--- Given entries ---

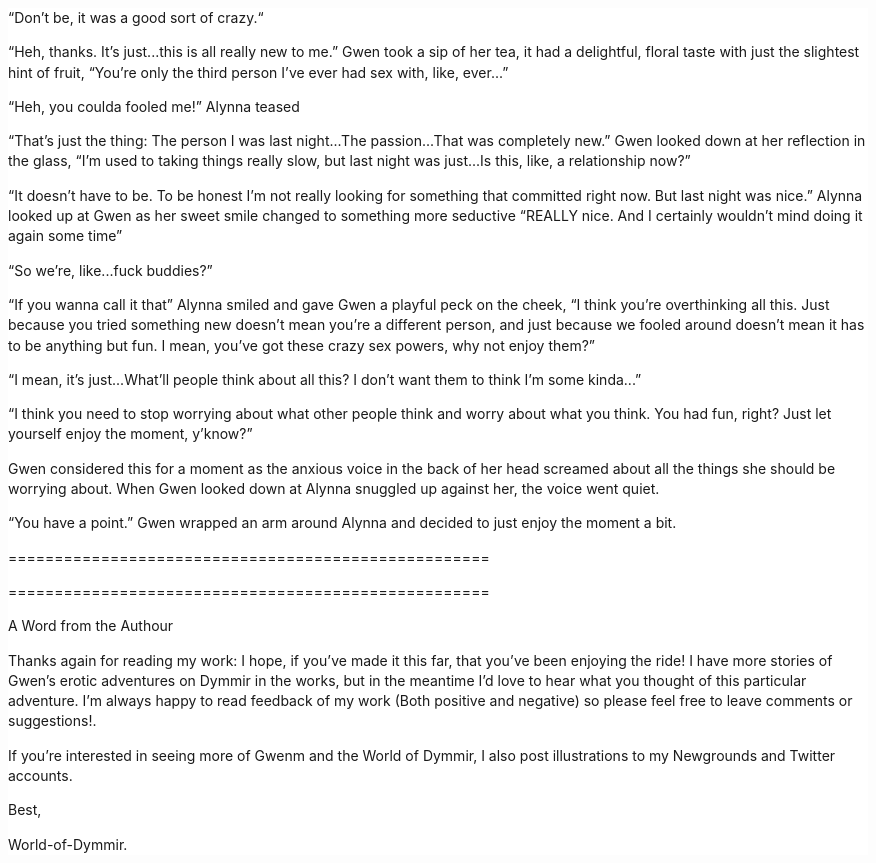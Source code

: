 

“Don’t be, it was a good sort of crazy.“



“Heh, thanks. It’s just...this is all really new to me.” Gwen took a sip of her tea, it had a delightful, floral taste with just the slightest hint of fruit, “You’re only the third person I’ve ever had sex with, like, ever...”



“Heh, you coulda fooled me!” Alynna teased



“That’s just the thing: The person I was last night...The passion...That was completely new.” Gwen looked down at her reflection in the glass, “I’m used to taking things really slow, but last night was just...Is this, like, a relationship now?”



“It doesn’t have to be. To be honest I’m not really looking for something that committed right now. But last night was nice.” Alynna looked up at Gwen as her sweet smile changed to something more seductive “REALLY nice. And I certainly wouldn’t mind doing it again some time”



“So we’re, like...fuck buddies?”



“If you wanna call it that” Alynna smiled and gave Gwen a playful peck on the cheek, “I think you’re overthinking all this. Just because you tried something new doesn’t mean you’re a different person, and just because we fooled around doesn’t mean it has to be anything but fun. I mean, you’ve got these crazy sex powers, why not enjoy them?”



“I mean, it’s just...What’ll people think about all this? I don’t want them to think I’m some kinda...”



“I think you need to stop worrying about what other people think and worry about what you think. You had fun, right? Just let yourself enjoy the moment, y’know?”



Gwen considered this for a moment as the anxious voice in the back of her head screamed about all the things she should be worrying about. When Gwen looked down at Alynna snuggled up against her, the voice went quiet.



“You have a point.” Gwen wrapped an arm around Alynna and decided to just enjoy the moment a bit.



====================================================

====================================================



A Word from the Authour



Thanks again for reading my work: I hope, if you’ve made it this far, that you’ve been enjoying the ride! I have more stories of Gwen’s erotic adventures on Dymmir in the works, but in the meantime I’d love to hear what you thought of this particular adventure. I’m always happy to read feedback of my work (Both positive and negative) so please feel free to leave comments or suggestions!.



If you’re interested in seeing more of Gwenm and the World of Dymmir, I also post illustrations to my Newgrounds and Twitter accounts.



Best,

World-of-Dymmir.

---

*Your instructions*: In the data above, please extract the lines from the first one through the line with "thanks. It’s just...this", exactly, and keep pictures out.

*Exercise solution*:
Source code

: 

“Don’t be, it was a good sort of crazy.“



“Heh, thanks. It’s just...this is all really new to me.” Gwen took a sip of her tea, it had a delightful, floral taste with just the slightest hint of fruit, “You’re only the third person I’ve ever had sex with, like, ever...”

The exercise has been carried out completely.